Department of Urology, Rush University Medical Center, Chicago, IL 60612, USA.
J Sex Med. 2013 Mar;10(3):876-82. doi: 10.1111/j.1743-6109.2012.02937.x. Epub 2012 Sep 27.
Microdenervation of the spermatic cord (MDSC) has been demonstrated to be an effective treatment for men with intractable scrotal content pain.
This study evaluates the correlation between a positive response to a spermatic cord block with local anesthetic and the subsequent surgical outcome following MDSC.
Pre- and post-cord block pain and pre- and post-MDSC pain.
A retrospective review of 74 patients (77 testicular units) who underwent MDSC from 2006 to 2010 was performed. Pre- and post-spermatic cord block pain scores based on a 0-10 visual analog scale (VAS) were compared with pre- and post-MDSC pain scores. A positive response to the block was defined as greater than or equal to 50% temporary reduction of pain based on VAS.
The average patient age was 42 years with a mean follow-up of 10 months. The mean duration of symptoms before surgery was 69 months.
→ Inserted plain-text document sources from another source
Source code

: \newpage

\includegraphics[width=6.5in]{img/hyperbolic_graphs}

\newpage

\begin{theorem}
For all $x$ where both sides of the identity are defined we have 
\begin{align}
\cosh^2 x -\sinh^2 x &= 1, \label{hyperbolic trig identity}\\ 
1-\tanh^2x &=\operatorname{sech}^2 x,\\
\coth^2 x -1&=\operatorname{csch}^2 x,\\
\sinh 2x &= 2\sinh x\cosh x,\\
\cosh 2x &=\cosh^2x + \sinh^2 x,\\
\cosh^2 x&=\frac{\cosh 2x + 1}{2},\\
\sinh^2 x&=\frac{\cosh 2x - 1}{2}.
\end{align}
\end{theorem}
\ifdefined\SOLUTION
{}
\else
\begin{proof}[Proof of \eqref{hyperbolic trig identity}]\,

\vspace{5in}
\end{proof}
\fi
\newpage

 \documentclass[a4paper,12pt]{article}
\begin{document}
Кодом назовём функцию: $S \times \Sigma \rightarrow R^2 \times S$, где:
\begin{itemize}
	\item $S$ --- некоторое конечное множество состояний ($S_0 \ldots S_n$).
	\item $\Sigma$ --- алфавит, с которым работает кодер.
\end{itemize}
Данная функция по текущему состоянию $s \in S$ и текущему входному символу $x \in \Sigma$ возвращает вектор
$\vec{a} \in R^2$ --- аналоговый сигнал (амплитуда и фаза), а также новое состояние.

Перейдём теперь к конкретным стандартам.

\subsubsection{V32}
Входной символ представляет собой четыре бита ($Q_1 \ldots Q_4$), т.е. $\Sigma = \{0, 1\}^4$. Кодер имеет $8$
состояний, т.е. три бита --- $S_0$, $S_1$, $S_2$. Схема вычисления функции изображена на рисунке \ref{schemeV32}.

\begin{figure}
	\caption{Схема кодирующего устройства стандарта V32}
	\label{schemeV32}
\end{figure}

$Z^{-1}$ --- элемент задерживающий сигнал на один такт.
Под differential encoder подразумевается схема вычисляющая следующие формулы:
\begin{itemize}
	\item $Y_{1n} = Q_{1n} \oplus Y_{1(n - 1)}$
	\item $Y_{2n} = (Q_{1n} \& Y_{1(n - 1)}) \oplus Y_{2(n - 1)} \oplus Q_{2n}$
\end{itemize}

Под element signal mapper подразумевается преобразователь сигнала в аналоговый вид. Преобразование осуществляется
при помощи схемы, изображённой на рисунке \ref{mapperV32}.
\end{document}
Mean pre-cord block pain score was 8 with an 89% average decrease in pain following the block. Mean post-MDSC pain score was 2 with an average decrease of 73%. The level of temporary improvement from the cord block appeared to be a useful predictor of sustained improvement with MDSC (P = 0.05). Positive response to spermatic cord block was an independent predictor of MDSC response (P = 0.03).
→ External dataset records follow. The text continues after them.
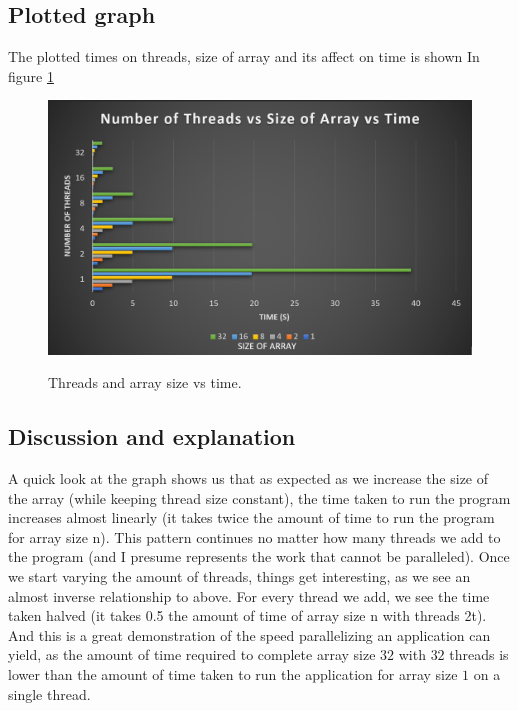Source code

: \subsection{Plotted graph}

The plotted times on threads, size of array and its affect on time is shown In
figure \ref{fig:threasizetime}

\begin{figure}
    \centering
    \includegraphics[width=\linewidth]{Figures/graph.png}
    \label{fig:threasizetime}
    \caption{Threads and array size vs time.}
\end{figure}

\subsection{Discussion and explanation} 
A quick look at the graph shows us that as expected as we increase the size 
of the array (while keeping thread size constant), the time taken to run the 
program increases almost linearly (it takes twice the amount of time to run the 
program for array size n). This pattern continues no matter how many threads 
we add to the program (and I presume represents the work that cannot be 
paralleled). Once we start varying the amount of threads, things get 
interesting, as we see an almost inverse relationship to above. For every thread
we add, we see the time taken halved (it takes 0.5 the amount of time of array 
size n with threads 2t). And this is a great demonstration of the speed 
parallelizing an application can yield, as the amount of time required to 
complete array size $32$ with $32$ threads is lower than the amount of time taken
to run the application for array size $1$ on a single thread.
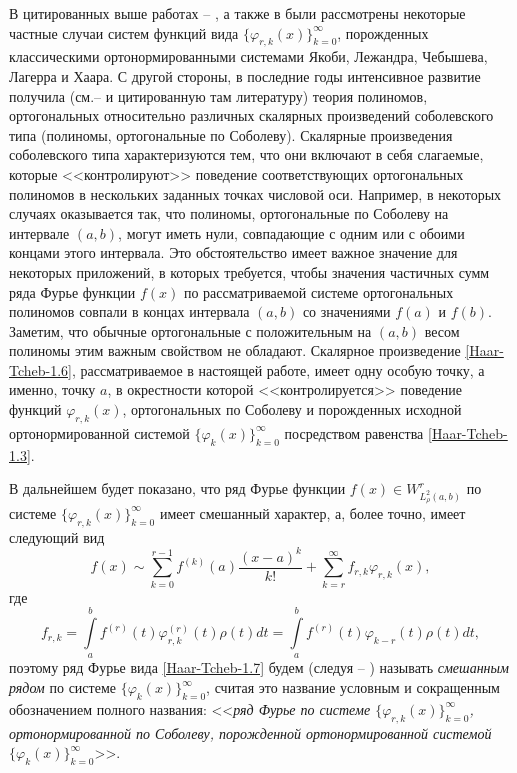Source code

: В цитированных выше   работах  \cite{Haar-Tcheb-Shar11} -- \cite{Haar-Tcheb-Shar18}, а также в \cite{Haar-Tcheb-Shar19}   были рассмотрены некоторые частные случаи  систем функций вида $\{\varphi_{r,k}(x)\}_{k=0}^\infty$, порожденных классическими ортонормированными системами Якоби, Лежандра, Чебышева, Лагерра и Хаара. С другой стороны, в последние годы интенсивное развитие получила (см.\cite{Haar-Tcheb-IserKoch}--\cite{Haar-Tcheb-MarcelXu} и цитированную там литературу) теория полиномов, ортогональных относительно различных скалярных произведений соболевского типа (полиномы, ортогональные по Соболеву). Скалярные произведения соболевского типа характеризуются тем, что они включают в себя слагаемые, которые <<контролируют>> поведение соответствующих ортогональных полиномов  в нескольких заданных точках числовой оси. Например, в некоторых случаях оказывается так, что полиномы, ортогональные по Соболеву на интервале $(a,b)$, могут иметь нули, совпадающие с одним или с обоими концами этого интервала. Это обстоятельство имеет важное значение для некоторых приложений, в которых требуется, чтобы значения  частичных сумм ряда Фурье функции $f(x)$ по рассматриваемой системе ортогональных полиномов совпали в концах интервала $(a,b)$ со значениями $f(a)$ и $f(b)$.  Заметим, что обычные ортогональные с положительным на  $(a,b)$ весом полиномы этим важным свойством не обладают. Скалярное произведение \eqref{Haar-Tcheb-1.6}, рассматриваемое в настоящей работе, имеет одну особую точку, а именно, точку $a$, в окрестности которой <<контролируется>> поведение функций $\varphi_{r,k}(x)$, ортогональных по Соболеву и порожденных исходной ортонормированной системой $\{\varphi_{k}(x)\}_{k=0}^\infty$ посредством равенства \eqref{Haar-Tcheb-1.3}.



В дальнейшем будет показано,  что ряд Фурье функции $f(x)\in W^r_{L^2_\rho(a,b)}$ по системе  $\{\varphi_{r,k}(x)\}_{k=0}^\infty$ имеет смешанный характер, а, более точно, имеет следующий вид
  \begin{equation}\label{Haar-Tcheb-1.7}
f(x)\sim \sum_{k=0}^{r-1} f^{(k)}(a)\frac{(x-a)^k}{k!}+ \sum_{k=r}^\infty f_{r,k}\varphi_{r,k}(x),
\end{equation}
где
  \begin{equation}\label{Haar-Tcheb-1.8}
 f_{r,k}=\int\limits_a^b f^{(r)}(t) \varphi^{(r)}_{r,k}(t)\rho(t)dt=\int\limits_a^b f^{(r)}(t) \varphi_{k-r}(t)\rho(t)dt,
\end{equation}
поэтому ряд Фурье вида \eqref{Haar-Tcheb-1.7} будем (следуя \cite{Haar-Tcheb-Shar11} -- \cite{Haar-Tcheb-Shar18})  называть \textit{смешанным рядом} по  системе $\{\varphi_{k}(x)\}_{k=0}^\infty$, считая это название условным и сокращенным обозначением полного названия: <<\textit{ряд Фурье по системе  $\{\varphi_{r,k}(x)\}_{k=0}^\infty$, ортонормированной по Соболеву, порожденной ортонормированной системой $\{\varphi_{k}(x)\}_{k=0}^\infty$}>>.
Men with chronic orchialgia who have a positive response to a spermatic cord block are likely to have durable and complete resolution of symptoms after undergoing MDSC. The amount of pain relief obtained after the cord block correlates with pain relief after undergoing a MDSC. Men with chronic orchialgia who desire surgical correction should undergo a preoperative spermatic cord block as part of their complete evaluation. The result of the cord block can help guide the practitioner and the patient toward definitive surgical management via MDSC.
已经证实精索微神经切断术(MDSC)可有效治疗顽固性阴囊内容物疼痛的男性患者。
本研究旨在评估精索阻滞麻醉阳性反应与随后 MDSC 手术结果之间的相关性。
精索阻滞麻醉前后的疼痛和 MDSC 前后的疼痛。
回顾性分析了 2006 年至 2010 年期间接受 MDSC 的 74 例(77 个睾丸单位)患者的资料。基于 0-10 视觉模拟评分(VAS)比较了精索阻滞麻醉前后的疼痛评分与 MDSC 前后的疼痛评分。根据 VAS,阻滞麻醉阳性反应定义为疼痛至少减少 50%。
患者平均年龄为 42 岁,平均随访时间为 10 个月。手术前症状平均持续时间为 69 个月。精索阻滞麻醉前疼痛平均评分为 8 分,阻滞麻醉后疼痛平均降低 89%。MDSC 后疼痛平均评分为 2 分,疼痛平均降低 73%。精索阻滞麻醉后的临时改善程度似乎是 MDSC 持续改善的有用预测指标(P = 0.05)。精索阻滞麻醉阳性反应是 MDSC 反应的独立预测因素(P = 0.03)。
慢性睾丸炎患者对精索阻滞麻醉有阳性反应,经 MDSC 治疗后,其症状可能会持久且完全缓解。精索阻滞麻醉后获得的疼痛缓解程度与 MDSC 后获得的疼痛缓解程度相关。希望接受手术矫正的慢性睾丸炎患者应在术前进行精索阻滞麻醉,作为其全面评估的一部分。精索阻滞麻醉的结果可以帮助指导医生和患者通过 MDSC 进行确定性手术治疗。